Sunday, June 12, 2016


The  censors  at  WUWT  refuse  to run  criticism of  Eric Worrall's latest anti-historical effusion, which compares past and present Paris floods and points to a famous high water mark to argue that climate change is somehow reducing flood risks.  Worrall asks:

"What is the history of flooding in Paris? Information on floods is a little difficult to find, perhaps because I don’t speak French, but the following from a critical OECD report on Parisian flood risk preparedness is revealing; 
While the possibility of a major flood of the Seine River may initially seem remote, it comes back regularly and arouses public attention as was the case during the spring of 2013 when floods took place upstream of the Seine River basin. Even though the flooding did not cause any major damage, it reopened the question of risk management and the region’s vulnerability to flooding. The prospect of a historic event is a key concern for French risk management stakeholders. The 1910 flood was particularly destructive in the context of an era marked by industrial and technological progress. Such events illustrate the difficulties societies have in compromising between economic development and the management of increased vulnerability of society and multiple economic sectors.

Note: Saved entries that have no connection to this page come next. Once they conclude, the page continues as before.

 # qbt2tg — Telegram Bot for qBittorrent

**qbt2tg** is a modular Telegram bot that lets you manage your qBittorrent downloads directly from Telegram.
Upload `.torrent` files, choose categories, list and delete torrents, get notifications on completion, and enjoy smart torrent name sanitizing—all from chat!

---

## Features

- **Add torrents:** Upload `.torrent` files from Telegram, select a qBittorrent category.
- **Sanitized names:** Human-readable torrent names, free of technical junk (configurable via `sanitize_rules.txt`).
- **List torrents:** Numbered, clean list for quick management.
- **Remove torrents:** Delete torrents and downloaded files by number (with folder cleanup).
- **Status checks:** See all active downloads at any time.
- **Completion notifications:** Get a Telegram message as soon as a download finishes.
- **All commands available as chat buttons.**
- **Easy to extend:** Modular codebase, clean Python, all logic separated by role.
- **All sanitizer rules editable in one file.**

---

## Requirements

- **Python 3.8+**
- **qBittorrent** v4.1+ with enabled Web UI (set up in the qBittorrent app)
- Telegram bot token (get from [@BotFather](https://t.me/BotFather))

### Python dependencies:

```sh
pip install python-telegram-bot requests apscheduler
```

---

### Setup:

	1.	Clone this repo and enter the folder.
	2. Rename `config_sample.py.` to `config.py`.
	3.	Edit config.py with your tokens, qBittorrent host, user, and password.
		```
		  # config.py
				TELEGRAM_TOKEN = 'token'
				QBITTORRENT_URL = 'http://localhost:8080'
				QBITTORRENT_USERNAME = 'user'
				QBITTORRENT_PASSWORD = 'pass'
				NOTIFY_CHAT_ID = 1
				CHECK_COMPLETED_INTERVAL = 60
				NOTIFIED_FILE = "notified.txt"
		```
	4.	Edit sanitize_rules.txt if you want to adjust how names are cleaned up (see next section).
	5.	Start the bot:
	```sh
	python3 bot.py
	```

1924 and 1955 also saw major flood events in the Paris region and in the entire Seine basin. Nevertheless, the lack of a significant flood for more than 60 years tends to lessen the memory of risk."

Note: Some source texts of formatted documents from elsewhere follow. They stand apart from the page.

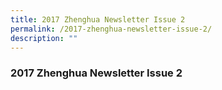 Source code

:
 ```yaml
---
title: 2017 Zhenghua Newsletter Issue 2
permalink: /2017-zhenghua-newsletter-issue-2/
description: ""
---
```

### 2017 Zhenghua Newsletter Issue 2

Memory indeed fails Worrall, as he fails to provide the  2014 OECD report's most relevant conclusion: 
" the shock of the 1910 flood and smaller floods in 1924 and 1955 had prompted the building of dams upstream and civil engineering works in the city itself to prevent floods."
The bridge-guarding  Zouave didn't end up chin deep in Le Big Muddy  this time because  les anciens of the Ecole des Ponts et Chaussees began diverting the upper Seine into flood control watercourses a century ago,  mitigating how high the river can rise today.